You Credit Score: How's Your FICO?

Because we live in an automated, it's probably not that surprising that your ability to repay your mortgage boils down to a single number. The FICO score is created by credit agencies. These agencies use the payment history of all of your loans: credit cards, mortgages, car/boat loans and the like.

All three major credit agencies (Equifax, Experian and TransUnion) use a slightly different system to arrive at a score. Fair Isaac and Cooriginally developed this score. . While Experian still calls its score "FICO", TransUnion calls its score "Beacon" and Equifax uses "Empirica." While the formulas vary from one agency to another, the differences aren't huge; all of the agencies use the following in calculating a credit score:

  • Credit History - How many years have you had credit?
  • Late Payments - Do you pay your bills on time?
  • Balances on your Credit Cards - How many accounts do you have? How much do you owe?
  • Credit Inquiries - How many times have lenders pulled your credit for the purpose of giving you a loan?

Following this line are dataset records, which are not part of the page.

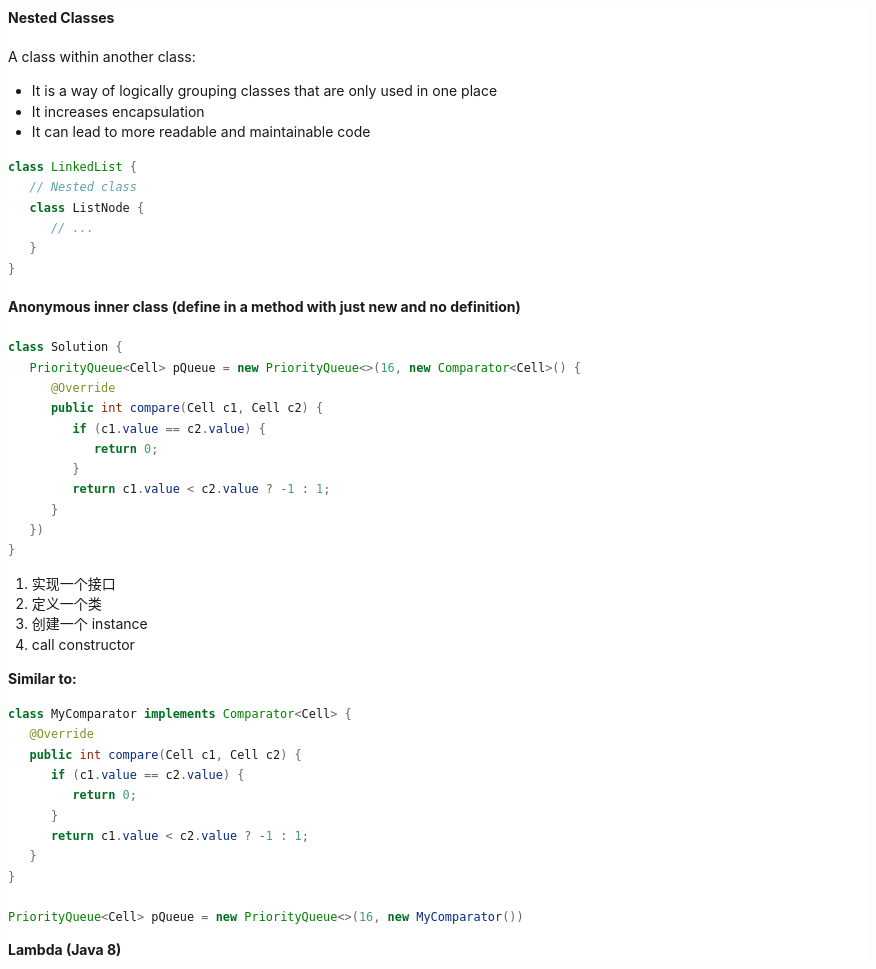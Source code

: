 #### Nested Classes

A class within another class:

- It is a way of logically grouping classes that are only used in one place
- It increases encapsulation
- It can lead to more readable and maintainable code

```java
class LinkedList {
   // Nested class
   class ListNode {
      // ...
   }
}
```

#### Anonymous inner class (define in a method with just new and no definition)

```java
class Solution {
   PriorityQueue<Cell> pQueue = new PriorityQueue<>(16, new Comparator<Cell>() {
      @Override
      public int compare(Cell c1, Cell c2) {
         if (c1.value == c2.value) {
            return 0;
         }
         return c1.value < c2.value ? -1 : 1;
      }
   })
}
```

1. 实现一个接口
2. 定义一个类
3. 创建一个 instance
4. call constructor

**Similar to:**

```java
class MyComparator implements Comparator<Cell> {
   @Override
   public int compare(Cell c1, Cell c2) {
      if (c1.value == c2.value) {
         return 0;
      }
      return c1.value < c2.value ? -1 : 1;
   }
}

PriorityQueue<Cell> pQueue = new PriorityQueue<>(16, new MyComparator())
```

**Lambda (Java 8)**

These factors are assigned weights based on the formula being used. Each formula produces a single number which may vary slightly by agency. FICO scores can be as low as 300 and as high as 800. Higher scores are better. Most folks getting a mortgage loan these days score 620 or above.

Not just for qualifying

Did you know? FICO scores affect more than your ability to get a loan. They also affect your interest rate. Lenders give lower interest rates to individuals with higher scores.

Can I raise my credit score?

Is it possible to improve your credit score? Some companies promise quick fixes, but they can't do anything different than what you can do — for free. (Of course you can and should have incorrect items removed from your credit report.)

Know your FICO score

Before you can improve your score, you have to obtain your score and be sure that the credit reports from each agency are correct. Fair Isaac, the company that invented the original FICO score, sells scores on its website: myFICO.com. It's inexpensive to get your FICO from all three agencies, along with your credit report. They also provide information and online tools that can help you understand how to improve your credit score.

You can get a federally-mandated free credit report every year from all three credit reporting agencies when you visit AnnualCreditReport.com. You won't get a free credit score from AnnualCreditReport.com, but getting one is quick and inexpensive.

Armed with this info, you will be a more informed consumer and you'll be better positioned to obtain the most favorable mortgage.